### Task item
Lines in the listing below containing the string "rather" are to be identified and copied.
-=-=-
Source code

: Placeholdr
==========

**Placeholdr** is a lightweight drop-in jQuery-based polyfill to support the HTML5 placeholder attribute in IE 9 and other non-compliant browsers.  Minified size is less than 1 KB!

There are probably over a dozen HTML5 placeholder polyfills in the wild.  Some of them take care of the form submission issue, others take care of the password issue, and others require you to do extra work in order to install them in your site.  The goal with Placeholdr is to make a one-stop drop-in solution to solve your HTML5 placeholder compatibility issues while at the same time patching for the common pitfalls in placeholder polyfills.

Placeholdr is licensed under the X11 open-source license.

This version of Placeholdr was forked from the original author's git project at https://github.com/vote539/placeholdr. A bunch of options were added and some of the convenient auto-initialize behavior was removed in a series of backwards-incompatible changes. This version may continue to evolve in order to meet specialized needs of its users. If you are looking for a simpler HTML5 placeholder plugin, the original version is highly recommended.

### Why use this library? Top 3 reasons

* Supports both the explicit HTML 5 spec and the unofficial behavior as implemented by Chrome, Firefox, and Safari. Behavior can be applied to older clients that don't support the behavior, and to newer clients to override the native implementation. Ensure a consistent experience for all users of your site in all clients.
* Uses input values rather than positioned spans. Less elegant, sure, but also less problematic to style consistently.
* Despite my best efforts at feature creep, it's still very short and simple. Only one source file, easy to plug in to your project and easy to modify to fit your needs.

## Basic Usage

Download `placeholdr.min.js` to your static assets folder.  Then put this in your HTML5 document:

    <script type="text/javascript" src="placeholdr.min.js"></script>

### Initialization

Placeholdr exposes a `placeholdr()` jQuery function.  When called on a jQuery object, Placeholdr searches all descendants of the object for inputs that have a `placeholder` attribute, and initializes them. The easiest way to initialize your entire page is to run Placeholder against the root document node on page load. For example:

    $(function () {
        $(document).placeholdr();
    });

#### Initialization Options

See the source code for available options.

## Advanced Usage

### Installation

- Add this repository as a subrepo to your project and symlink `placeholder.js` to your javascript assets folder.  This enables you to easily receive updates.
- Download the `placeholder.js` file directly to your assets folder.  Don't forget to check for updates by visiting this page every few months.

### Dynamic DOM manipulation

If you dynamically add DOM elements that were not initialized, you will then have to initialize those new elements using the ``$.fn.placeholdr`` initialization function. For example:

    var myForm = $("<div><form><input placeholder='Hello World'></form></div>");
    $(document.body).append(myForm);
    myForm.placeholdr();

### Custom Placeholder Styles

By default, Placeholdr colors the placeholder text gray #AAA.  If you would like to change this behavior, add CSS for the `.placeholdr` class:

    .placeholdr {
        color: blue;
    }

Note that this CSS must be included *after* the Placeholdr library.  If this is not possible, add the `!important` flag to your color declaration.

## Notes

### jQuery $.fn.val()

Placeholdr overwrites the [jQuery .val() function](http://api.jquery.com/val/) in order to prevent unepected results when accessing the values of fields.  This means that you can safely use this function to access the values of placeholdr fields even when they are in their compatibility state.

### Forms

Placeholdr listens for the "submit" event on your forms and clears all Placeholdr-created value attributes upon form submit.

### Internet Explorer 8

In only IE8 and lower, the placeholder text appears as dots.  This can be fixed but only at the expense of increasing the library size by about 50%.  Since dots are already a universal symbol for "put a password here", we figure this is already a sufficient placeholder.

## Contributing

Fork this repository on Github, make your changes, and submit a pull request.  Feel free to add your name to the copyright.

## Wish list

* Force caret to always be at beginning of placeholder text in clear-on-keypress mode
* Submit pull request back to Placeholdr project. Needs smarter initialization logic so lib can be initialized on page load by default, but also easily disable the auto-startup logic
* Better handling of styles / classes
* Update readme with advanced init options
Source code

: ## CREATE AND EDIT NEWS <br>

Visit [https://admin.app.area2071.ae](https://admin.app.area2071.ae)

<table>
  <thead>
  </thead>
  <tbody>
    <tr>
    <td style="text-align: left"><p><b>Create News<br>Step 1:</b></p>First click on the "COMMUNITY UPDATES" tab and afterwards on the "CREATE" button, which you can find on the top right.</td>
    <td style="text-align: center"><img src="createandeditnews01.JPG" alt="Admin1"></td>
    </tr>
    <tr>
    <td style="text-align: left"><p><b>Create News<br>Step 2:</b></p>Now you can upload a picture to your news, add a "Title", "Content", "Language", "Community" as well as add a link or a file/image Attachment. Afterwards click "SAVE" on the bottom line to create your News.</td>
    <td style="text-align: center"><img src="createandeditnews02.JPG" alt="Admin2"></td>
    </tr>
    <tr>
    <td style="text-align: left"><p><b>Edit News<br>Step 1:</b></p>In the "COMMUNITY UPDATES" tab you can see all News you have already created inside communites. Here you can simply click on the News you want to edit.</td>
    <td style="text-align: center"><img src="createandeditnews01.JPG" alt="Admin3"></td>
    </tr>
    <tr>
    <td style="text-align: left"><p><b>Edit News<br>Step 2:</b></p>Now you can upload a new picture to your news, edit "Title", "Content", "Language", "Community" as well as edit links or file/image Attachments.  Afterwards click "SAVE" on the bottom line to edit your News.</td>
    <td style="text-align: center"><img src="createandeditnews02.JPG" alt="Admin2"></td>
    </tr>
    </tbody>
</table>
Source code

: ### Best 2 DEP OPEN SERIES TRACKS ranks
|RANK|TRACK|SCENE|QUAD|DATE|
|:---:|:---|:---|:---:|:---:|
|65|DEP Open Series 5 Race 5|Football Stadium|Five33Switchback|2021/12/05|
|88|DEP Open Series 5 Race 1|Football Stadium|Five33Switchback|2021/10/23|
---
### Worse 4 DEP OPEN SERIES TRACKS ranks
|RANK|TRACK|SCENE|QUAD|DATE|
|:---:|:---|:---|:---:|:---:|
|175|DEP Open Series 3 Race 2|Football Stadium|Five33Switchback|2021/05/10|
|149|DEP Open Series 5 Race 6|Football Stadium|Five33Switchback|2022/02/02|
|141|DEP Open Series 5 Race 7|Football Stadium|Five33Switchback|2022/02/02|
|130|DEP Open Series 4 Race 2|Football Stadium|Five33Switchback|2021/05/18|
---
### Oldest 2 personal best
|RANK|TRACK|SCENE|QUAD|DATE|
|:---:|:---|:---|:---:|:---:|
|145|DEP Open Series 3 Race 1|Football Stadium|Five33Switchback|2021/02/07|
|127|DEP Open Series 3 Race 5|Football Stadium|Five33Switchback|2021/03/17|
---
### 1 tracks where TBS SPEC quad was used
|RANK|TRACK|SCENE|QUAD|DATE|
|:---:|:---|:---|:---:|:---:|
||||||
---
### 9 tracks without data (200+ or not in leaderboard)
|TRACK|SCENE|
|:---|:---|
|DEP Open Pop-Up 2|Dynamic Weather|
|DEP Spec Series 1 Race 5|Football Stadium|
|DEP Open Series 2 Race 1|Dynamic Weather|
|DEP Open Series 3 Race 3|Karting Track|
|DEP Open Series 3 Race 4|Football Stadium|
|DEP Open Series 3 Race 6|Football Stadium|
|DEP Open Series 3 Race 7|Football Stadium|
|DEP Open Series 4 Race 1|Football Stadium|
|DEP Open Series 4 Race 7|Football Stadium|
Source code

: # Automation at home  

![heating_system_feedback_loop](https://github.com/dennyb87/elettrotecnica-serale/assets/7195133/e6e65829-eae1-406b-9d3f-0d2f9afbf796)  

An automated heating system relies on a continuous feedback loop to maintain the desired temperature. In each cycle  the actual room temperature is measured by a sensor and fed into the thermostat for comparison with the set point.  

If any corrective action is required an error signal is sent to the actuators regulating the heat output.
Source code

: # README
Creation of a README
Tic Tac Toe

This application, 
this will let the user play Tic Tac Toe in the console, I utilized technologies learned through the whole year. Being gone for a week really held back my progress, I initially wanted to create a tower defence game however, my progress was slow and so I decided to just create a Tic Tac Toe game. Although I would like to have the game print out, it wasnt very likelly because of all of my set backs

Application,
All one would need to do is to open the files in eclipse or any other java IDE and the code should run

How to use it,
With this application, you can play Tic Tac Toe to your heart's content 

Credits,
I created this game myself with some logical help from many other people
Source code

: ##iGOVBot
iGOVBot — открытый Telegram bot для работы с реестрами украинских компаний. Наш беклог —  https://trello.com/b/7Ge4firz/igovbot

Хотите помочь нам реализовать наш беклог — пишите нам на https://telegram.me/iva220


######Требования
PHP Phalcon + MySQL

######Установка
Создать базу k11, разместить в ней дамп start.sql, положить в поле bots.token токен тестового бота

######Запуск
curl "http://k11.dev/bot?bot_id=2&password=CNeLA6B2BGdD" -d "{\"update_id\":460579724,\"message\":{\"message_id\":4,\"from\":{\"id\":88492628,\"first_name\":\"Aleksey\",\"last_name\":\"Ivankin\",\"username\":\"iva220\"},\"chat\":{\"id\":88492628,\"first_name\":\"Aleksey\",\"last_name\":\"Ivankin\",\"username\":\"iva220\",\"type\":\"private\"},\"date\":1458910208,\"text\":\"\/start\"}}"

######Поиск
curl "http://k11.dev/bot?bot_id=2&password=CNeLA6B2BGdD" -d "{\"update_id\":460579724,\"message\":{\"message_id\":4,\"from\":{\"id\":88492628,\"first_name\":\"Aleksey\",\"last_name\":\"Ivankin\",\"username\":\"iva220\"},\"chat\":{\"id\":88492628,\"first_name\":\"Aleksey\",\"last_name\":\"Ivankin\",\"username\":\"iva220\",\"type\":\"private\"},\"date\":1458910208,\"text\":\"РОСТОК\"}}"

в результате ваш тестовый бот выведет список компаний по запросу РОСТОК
-=-=-
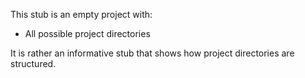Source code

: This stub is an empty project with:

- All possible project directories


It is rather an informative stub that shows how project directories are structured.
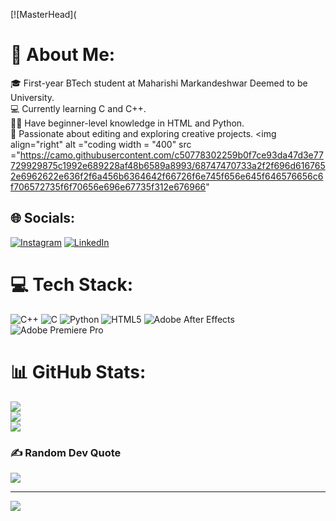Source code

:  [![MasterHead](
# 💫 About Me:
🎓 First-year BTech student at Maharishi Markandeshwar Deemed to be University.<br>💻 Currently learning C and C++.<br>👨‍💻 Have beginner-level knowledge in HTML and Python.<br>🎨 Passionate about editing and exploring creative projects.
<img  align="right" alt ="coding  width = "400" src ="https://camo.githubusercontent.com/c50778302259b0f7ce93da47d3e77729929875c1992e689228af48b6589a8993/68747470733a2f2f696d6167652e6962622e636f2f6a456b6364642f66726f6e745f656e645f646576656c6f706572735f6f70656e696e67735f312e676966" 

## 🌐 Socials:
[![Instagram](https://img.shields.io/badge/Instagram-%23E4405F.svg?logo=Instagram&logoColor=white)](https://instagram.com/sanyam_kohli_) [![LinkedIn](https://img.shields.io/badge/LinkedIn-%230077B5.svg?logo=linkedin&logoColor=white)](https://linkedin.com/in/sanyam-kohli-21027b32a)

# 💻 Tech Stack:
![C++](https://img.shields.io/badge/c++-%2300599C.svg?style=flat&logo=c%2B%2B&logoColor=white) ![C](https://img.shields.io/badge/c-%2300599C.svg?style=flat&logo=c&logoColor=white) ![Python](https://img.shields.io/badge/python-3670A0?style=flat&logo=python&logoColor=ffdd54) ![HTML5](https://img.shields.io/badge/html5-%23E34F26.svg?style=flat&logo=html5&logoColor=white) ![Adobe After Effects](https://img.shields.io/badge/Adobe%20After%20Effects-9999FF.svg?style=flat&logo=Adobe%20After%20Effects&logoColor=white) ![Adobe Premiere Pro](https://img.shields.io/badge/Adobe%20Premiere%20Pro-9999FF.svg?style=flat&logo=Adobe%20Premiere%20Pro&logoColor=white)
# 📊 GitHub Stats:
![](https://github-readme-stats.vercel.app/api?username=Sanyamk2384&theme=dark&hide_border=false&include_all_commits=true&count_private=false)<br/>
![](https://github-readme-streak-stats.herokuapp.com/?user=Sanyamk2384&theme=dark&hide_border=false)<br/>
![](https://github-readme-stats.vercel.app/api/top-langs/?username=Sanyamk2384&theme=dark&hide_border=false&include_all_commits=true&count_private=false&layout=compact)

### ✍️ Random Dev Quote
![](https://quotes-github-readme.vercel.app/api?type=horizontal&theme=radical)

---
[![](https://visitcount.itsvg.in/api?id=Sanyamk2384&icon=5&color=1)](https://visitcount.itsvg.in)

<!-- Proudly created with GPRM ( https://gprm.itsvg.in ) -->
-=-=-
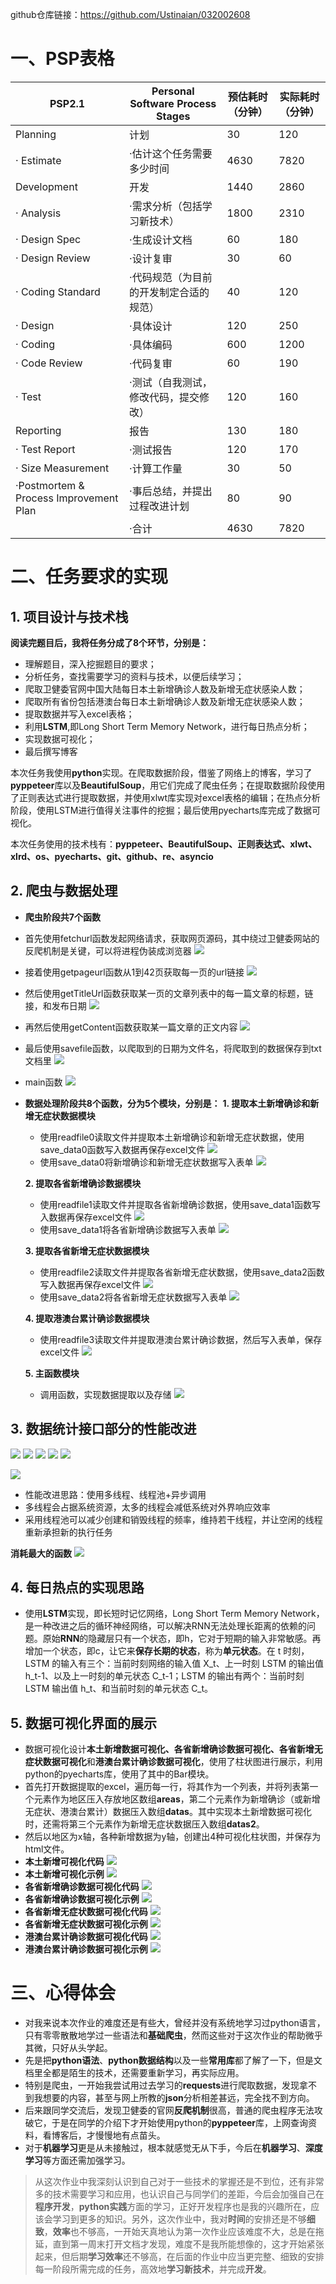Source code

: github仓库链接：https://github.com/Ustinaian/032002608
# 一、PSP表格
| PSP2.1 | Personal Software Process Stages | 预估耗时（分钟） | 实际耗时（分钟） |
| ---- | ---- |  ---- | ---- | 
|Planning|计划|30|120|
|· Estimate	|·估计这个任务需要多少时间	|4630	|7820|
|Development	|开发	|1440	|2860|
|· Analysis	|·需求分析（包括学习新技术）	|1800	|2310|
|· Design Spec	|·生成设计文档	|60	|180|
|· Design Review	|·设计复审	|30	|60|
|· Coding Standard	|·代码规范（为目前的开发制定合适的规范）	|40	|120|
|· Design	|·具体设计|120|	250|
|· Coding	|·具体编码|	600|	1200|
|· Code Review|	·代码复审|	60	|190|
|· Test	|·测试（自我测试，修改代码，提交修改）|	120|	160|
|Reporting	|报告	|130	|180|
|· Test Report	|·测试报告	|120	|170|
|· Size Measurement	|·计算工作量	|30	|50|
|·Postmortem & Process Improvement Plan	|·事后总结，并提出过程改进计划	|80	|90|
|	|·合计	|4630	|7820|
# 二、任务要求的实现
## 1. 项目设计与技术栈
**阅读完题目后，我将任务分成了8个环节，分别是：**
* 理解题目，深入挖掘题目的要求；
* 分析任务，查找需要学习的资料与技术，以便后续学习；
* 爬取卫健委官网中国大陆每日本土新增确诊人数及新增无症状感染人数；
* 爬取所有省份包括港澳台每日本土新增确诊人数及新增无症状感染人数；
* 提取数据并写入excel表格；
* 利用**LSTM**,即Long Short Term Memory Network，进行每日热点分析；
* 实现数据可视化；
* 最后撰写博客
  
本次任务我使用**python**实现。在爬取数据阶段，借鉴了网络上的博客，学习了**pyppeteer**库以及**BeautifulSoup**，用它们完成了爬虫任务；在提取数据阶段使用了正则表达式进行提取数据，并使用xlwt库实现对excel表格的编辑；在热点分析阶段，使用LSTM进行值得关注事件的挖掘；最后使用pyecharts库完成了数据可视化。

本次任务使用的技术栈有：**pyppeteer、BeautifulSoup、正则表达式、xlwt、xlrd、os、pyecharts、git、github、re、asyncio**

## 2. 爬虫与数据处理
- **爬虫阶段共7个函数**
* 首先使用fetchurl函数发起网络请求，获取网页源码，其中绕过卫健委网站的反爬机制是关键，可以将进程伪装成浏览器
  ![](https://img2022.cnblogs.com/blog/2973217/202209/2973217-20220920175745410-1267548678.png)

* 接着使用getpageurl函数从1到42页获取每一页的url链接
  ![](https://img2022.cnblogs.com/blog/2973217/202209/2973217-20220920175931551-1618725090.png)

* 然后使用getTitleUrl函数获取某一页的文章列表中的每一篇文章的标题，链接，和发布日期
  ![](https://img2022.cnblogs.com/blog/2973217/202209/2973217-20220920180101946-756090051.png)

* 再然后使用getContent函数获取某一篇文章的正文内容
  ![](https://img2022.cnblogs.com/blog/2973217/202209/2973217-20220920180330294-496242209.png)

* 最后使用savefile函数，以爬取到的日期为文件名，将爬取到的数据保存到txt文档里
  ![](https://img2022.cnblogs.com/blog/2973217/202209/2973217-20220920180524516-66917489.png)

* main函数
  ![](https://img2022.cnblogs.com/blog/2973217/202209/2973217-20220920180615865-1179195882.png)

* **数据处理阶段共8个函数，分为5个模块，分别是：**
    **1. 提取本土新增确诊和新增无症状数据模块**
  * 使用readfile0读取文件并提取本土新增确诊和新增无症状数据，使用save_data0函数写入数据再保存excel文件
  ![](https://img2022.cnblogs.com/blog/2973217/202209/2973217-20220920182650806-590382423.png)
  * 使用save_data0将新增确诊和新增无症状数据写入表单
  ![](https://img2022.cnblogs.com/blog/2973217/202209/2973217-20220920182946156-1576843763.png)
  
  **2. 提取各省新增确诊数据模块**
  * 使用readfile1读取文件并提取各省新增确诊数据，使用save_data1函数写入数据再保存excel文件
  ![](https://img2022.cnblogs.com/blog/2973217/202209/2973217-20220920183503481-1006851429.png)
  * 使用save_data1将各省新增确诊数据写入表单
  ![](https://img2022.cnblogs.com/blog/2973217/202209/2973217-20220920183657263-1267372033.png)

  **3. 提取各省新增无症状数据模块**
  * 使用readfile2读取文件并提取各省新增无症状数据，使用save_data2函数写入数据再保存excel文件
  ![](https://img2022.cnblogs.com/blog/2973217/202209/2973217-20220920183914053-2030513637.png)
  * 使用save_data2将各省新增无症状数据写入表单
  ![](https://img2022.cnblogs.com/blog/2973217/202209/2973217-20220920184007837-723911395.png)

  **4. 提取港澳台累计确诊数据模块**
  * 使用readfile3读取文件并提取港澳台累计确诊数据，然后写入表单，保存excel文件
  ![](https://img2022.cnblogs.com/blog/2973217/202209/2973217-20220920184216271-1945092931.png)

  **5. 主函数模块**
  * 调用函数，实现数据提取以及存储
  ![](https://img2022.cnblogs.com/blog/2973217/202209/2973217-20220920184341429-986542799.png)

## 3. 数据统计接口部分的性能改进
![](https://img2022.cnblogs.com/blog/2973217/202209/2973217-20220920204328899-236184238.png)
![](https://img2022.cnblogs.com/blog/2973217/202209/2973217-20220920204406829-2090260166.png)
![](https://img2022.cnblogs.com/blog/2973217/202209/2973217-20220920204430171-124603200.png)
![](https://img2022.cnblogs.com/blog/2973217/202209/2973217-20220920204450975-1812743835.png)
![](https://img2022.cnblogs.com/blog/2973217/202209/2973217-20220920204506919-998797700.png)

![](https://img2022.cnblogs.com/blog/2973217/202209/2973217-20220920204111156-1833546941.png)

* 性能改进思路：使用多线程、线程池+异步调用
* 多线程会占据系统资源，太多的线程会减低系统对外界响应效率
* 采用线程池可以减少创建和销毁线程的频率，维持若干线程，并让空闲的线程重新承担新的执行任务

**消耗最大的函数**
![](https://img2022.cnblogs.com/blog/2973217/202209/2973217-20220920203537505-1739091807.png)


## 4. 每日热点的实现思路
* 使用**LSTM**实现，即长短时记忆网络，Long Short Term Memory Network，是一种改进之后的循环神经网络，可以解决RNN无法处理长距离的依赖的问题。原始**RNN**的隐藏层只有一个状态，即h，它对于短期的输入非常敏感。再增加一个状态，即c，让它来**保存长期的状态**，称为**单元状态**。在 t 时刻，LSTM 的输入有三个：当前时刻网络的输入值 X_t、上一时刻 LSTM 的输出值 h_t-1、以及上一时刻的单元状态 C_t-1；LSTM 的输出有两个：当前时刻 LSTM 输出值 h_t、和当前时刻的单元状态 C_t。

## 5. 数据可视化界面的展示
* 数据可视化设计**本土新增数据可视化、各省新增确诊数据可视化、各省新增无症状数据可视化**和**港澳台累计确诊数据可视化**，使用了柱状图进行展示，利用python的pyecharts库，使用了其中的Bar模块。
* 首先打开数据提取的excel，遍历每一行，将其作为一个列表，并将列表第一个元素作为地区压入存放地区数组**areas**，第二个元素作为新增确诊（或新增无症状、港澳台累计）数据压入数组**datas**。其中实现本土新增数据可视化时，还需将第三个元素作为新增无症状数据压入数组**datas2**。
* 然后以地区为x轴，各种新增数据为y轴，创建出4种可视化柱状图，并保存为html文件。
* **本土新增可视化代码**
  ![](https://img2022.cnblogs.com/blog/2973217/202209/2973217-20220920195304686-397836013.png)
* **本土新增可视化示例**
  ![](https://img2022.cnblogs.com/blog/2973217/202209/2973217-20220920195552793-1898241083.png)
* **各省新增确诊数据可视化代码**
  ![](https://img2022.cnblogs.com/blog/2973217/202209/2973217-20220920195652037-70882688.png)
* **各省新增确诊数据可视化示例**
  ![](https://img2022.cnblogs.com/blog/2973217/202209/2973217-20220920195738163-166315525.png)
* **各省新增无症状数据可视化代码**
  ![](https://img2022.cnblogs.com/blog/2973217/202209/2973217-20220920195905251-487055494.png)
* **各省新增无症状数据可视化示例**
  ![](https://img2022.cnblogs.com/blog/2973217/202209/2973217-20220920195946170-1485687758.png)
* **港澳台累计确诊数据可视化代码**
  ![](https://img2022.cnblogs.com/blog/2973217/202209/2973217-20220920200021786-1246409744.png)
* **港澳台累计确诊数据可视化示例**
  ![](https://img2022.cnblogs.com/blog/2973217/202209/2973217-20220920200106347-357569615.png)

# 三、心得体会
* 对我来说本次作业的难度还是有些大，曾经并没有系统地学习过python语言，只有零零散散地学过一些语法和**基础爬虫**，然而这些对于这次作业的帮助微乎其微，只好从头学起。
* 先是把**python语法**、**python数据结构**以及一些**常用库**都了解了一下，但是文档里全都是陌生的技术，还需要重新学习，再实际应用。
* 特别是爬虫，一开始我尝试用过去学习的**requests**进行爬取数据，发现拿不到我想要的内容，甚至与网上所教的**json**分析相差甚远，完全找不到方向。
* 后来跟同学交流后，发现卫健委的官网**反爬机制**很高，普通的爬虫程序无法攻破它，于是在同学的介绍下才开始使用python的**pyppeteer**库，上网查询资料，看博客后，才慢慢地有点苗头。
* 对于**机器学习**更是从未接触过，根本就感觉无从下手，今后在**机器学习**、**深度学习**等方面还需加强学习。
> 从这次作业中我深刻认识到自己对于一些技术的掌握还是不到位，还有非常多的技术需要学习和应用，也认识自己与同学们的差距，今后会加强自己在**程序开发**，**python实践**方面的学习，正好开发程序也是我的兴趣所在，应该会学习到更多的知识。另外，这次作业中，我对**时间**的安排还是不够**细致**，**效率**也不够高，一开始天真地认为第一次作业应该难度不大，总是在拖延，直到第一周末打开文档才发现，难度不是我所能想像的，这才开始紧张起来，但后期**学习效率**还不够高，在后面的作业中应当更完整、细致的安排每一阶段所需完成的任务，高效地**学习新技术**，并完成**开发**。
-=-=-
### Answer to this problem
* Uses input values rather than positioned spans. Less elegant, sure, but also less problematic to style consistently.
It is rather an informative stub that shows how project directories are structured.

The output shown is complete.